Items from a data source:

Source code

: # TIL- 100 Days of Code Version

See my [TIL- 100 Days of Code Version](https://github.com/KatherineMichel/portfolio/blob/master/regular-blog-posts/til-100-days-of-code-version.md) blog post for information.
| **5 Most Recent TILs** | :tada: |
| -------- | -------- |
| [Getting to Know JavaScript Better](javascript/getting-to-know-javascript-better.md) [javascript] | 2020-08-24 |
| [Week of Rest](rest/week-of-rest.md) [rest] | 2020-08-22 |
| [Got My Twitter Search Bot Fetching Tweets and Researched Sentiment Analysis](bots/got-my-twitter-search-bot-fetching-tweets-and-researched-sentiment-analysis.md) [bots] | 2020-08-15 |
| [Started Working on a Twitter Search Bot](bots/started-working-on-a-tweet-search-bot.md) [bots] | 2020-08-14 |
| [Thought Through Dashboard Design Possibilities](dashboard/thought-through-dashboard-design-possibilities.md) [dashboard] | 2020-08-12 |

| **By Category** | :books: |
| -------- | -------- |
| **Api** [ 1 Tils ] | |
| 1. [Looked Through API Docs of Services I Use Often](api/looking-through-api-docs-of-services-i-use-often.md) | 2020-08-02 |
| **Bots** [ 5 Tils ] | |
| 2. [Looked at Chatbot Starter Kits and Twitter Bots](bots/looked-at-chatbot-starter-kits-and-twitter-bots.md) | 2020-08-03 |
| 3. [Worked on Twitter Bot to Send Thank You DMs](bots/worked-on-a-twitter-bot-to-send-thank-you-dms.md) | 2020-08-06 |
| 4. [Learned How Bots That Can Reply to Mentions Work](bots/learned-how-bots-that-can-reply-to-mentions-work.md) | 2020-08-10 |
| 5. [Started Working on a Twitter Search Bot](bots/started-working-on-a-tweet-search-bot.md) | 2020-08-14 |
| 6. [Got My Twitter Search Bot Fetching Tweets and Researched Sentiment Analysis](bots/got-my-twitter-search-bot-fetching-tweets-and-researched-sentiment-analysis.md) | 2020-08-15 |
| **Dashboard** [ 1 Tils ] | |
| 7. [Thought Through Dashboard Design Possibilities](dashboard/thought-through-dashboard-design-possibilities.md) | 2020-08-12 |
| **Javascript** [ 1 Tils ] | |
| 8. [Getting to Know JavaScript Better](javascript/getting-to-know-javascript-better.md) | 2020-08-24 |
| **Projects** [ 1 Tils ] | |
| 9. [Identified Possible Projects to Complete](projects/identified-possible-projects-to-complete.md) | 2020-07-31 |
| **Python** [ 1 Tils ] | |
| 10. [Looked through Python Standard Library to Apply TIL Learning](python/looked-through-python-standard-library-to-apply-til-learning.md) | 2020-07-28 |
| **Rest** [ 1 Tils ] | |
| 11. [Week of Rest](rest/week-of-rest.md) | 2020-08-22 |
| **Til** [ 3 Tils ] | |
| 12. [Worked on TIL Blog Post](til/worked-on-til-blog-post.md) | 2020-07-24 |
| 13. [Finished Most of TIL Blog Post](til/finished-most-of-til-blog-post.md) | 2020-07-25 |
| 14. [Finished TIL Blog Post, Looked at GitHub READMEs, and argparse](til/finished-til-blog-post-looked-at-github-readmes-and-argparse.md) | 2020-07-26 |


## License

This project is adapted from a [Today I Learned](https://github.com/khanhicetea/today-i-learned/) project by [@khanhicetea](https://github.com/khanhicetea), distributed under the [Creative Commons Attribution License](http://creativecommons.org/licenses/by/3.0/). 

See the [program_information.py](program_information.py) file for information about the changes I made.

## Brief
Work out how many lines in the data contain "Fetching" and state that number with nothing added.

## Task result
2